Information supplied:
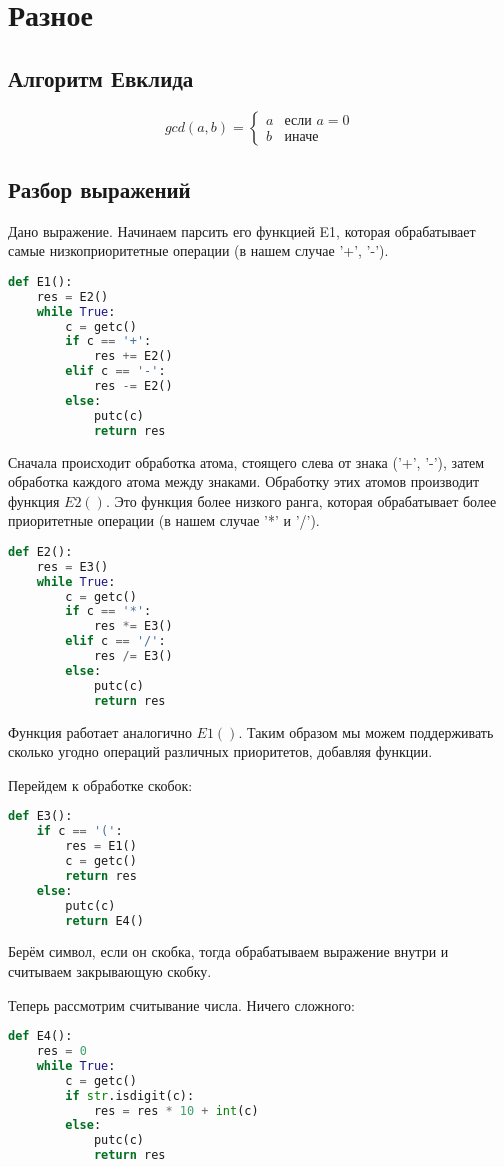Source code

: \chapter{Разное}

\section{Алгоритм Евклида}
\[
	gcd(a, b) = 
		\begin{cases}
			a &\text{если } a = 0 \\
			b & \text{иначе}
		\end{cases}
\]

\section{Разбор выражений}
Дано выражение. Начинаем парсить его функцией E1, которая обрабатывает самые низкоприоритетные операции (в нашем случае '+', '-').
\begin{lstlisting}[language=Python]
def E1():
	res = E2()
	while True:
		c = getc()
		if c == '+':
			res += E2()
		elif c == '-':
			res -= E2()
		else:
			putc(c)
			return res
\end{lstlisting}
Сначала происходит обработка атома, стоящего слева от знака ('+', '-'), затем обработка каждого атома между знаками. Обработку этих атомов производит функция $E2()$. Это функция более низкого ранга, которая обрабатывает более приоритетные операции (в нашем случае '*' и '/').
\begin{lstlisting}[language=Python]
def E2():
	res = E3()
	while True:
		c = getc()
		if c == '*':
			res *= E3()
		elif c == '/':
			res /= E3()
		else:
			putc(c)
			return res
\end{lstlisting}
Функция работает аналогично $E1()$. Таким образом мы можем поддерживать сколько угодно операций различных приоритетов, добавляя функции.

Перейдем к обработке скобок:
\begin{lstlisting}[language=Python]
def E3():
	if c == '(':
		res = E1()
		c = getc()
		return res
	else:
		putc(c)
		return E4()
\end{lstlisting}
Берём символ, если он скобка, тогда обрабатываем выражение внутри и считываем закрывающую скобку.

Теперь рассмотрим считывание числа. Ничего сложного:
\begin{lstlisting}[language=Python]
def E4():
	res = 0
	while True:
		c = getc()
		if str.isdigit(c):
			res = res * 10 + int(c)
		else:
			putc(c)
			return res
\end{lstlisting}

Problem details: Only the text of the listing should be returned, exactly and in full; no image goes into the copy.

Completed task:
Source code

: \chapter{Разное}

\section{Алгоритм Евклида}
\[
	gcd(a, b) = 
		\begin{cases}
			a &\text{если } a = 0 \\
			b & \text{иначе}
		\end{cases}
\]

\section{Разбор выражений}
Дано выражение. Начинаем парсить его функцией E1, которая обрабатывает самые низкоприоритетные операции (в нашем случае '+', '-').
\begin{lstlisting}[language=Python]
def E1():
	res = E2()
	while True:
		c = getc()
		if c == '+':
			res += E2()
		elif c == '-':
			res -= E2()
		else:
			putc(c)
			return res
\end{lstlisting}
Сначала происходит обработка атома, стоящего слева от знака ('+', '-'), затем обработка каждого атома между знаками. Обработку этих атомов производит функция $E2()$. Это функция более низкого ранга, которая обрабатывает более приоритетные операции (в нашем случае '*' и '/').
\begin{lstlisting}[language=Python]
def E2():
	res = E3()
	while True:
		c = getc()
		if c == '*':
			res *= E3()
		elif c == '/':
			res /= E3()
		else:
			putc(c)
			return res
\end{lstlisting}
Функция работает аналогично $E1()$. Таким образом мы можем поддерживать сколько угодно операций различных приоритетов, добавляя функции.

Перейдем к обработке скобок:
\begin{lstlisting}[language=Python]
def E3():
	if c == '(':
		res = E1()
		c = getc()
		return res
	else:
		putc(c)
		return E4()
\end{lstlisting}
Берём символ, если он скобка, тогда обрабатываем выражение внутри и считываем закрывающую скобку.

Теперь рассмотрим считывание числа. Ничего сложного:
\begin{lstlisting}[language=Python]
def E4():
	res = 0
	while True:
		c = getc()
		if str.isdigit(c):
			res = res * 10 + int(c)
		else:
			putc(c)
			return res
\end{lstlisting}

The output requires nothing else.